§ DIRECTIONS FOR THIS TASK: Return every record in full. Match each one exactly.

§ DATA FOR REVIEW:

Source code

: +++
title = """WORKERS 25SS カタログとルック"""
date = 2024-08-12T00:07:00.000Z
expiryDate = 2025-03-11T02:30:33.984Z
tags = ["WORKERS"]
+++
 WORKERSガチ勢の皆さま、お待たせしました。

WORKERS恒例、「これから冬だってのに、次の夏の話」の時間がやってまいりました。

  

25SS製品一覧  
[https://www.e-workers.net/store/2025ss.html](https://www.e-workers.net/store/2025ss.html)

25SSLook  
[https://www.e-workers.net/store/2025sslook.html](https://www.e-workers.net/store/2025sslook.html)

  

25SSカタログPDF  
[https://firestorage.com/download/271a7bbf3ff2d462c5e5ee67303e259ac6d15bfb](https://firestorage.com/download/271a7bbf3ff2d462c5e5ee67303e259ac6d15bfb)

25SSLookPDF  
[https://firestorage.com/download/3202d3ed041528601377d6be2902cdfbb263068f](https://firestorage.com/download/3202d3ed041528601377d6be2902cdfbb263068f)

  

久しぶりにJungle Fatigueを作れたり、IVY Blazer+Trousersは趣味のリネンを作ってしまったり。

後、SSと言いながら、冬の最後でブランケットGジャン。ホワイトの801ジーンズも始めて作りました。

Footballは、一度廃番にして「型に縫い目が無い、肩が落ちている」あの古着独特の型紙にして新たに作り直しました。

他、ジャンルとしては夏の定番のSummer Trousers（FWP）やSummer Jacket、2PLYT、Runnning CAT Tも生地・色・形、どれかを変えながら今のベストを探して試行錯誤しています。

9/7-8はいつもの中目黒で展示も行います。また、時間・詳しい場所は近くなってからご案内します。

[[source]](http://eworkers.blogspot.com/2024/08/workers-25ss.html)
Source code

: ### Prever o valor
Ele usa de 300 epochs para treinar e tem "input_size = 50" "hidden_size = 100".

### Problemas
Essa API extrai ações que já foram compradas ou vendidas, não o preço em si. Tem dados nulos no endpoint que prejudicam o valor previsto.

§ RESPONSE AREA:
Source code

: +++
title = """WORKERS 25SS カタログとルック"""
date = 2024-08-12T00:07:00.000Z
expiryDate = 2025-03-11T02:30:33.984Z
tags = ["WORKERS"]
+++
 WORKERSガチ勢の皆さま、お待たせしました。

WORKERS恒例、「これから冬だってのに、次の夏の話」の時間がやってまいりました。

  

25SS製品一覧  
[https://www.e-workers.net/store/2025ss.html](https://www.e-workers.net/store/2025ss.html)

25SSLook  
[https://www.e-workers.net/store/2025sslook.html](https://www.e-workers.net/store/2025sslook.html)

  

25SSカタログPDF  
[https://firestorage.com/download/271a7bbf3ff2d462c5e5ee67303e259ac6d15bfb](https://firestorage.com/download/271a7bbf3ff2d462c5e5ee67303e259ac6d15bfb)

25SSLookPDF  
[https://firestorage.com/download/3202d3ed041528601377d6be2902cdfbb263068f](https://firestorage.com/download/3202d3ed041528601377d6be2902cdfbb263068f)

  

久しぶりにJungle Fatigueを作れたり、IVY Blazer+Trousersは趣味のリネンを作ってしまったり。

後、SSと言いながら、冬の最後でブランケットGジャン。ホワイトの801ジーンズも始めて作りました。

Footballは、一度廃番にして「型に縫い目が無い、肩が落ちている」あの古着独特の型紙にして新たに作り直しました。

他、ジャンルとしては夏の定番のSummer Trousers（FWP）やSummer Jacket、2PLYT、Runnning CAT Tも生地・色・形、どれかを変えながら今のベストを探して試行錯誤しています。

9/7-8はいつもの中目黒で展示も行います。また、時間・詳しい場所は近くなってからご案内します。

[[source]](http://eworkers.blogspot.com/2024/08/workers-25ss.html)
Source code

: ### Prever o valor
Ele usa de 300 epochs para treinar e tem "input_size = 50" "hidden_size = 100".

### Problemas
Essa API extrai ações que já foram compradas ou vendidas, não o preço em si. Tem dados nulos no endpoint que prejudicam o valor previsto.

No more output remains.